From balancing to bridging geopolitical dividing lines in Europe?
Belarus has long been neglected in east-west relations. It had limited value to some EU member states as a trading partner and a transit state for energy links with Russia. Its dependence on Russia made it almost look like a part of the Russian Federation, under a president who was called “the last dictator in Europe”. Limited interests enabled the EU and the US to easily adopt sanctions, in order to punish Belarus for human rights violations and for continuing a “Soviet-light” system with authoritarian repression and a mostly unreformed economy.

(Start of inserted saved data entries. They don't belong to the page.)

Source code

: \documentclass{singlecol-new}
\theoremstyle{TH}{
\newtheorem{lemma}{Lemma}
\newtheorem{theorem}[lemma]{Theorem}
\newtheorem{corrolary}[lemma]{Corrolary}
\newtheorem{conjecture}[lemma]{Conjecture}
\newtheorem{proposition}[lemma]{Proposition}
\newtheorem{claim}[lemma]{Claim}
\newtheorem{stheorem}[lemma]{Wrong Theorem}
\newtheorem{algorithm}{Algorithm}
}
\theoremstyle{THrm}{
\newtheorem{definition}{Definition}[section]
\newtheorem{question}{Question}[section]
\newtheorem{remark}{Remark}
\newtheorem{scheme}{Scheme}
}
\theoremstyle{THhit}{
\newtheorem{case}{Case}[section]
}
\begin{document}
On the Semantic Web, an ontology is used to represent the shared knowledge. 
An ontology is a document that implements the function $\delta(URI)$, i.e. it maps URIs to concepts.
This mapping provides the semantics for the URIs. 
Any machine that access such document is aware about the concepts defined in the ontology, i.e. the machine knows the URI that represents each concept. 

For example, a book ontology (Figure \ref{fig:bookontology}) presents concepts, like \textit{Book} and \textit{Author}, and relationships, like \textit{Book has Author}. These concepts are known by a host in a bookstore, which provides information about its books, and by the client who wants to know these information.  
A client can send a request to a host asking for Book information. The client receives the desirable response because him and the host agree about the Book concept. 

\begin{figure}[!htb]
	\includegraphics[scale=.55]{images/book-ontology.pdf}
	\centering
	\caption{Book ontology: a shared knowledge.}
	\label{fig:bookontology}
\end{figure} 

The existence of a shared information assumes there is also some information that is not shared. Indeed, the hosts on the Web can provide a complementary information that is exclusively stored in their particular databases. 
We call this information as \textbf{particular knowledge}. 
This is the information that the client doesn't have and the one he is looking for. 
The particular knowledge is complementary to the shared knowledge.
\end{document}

Fundamental reforms were demanded before any more constructive relationship could be considered.
However, the Ukraine crisis has triggered a rethink about relations with Belarus. It may be that Minsk has some (limited) margins for manoeuvring between Russia and the west, as indicated by its attempts to mediate, offering Minsk as a place for negotiations on the Ukraine crisis. In that context, more constructive relations with Minsk might assist in influencing those in Moscow who are interested in decreasing tensions and solving the present geopolitical crisis.
In this report an analysis is presented on how the "Belarus factor" could be interesting again in a wider regional perspective, as a result of the Ukraine crisis, which causes major geopolitical, geo-economic and security consequences for the whole of Europe.
These developments lead to new dividing lines between two "Competing Union" (EU and Eurasian Economic Union) and tensions between EU, NATO and Russia, creating a potentially dangerous situation in Europe for the first time since the Cold War ended.
Author Tony van der Togt sheds his light on EU-Belarus relations and the relationship with NATO. He also presents preliminary conclusions on the possible role of Belarus as mediator and how EU and NATO members could support such a role.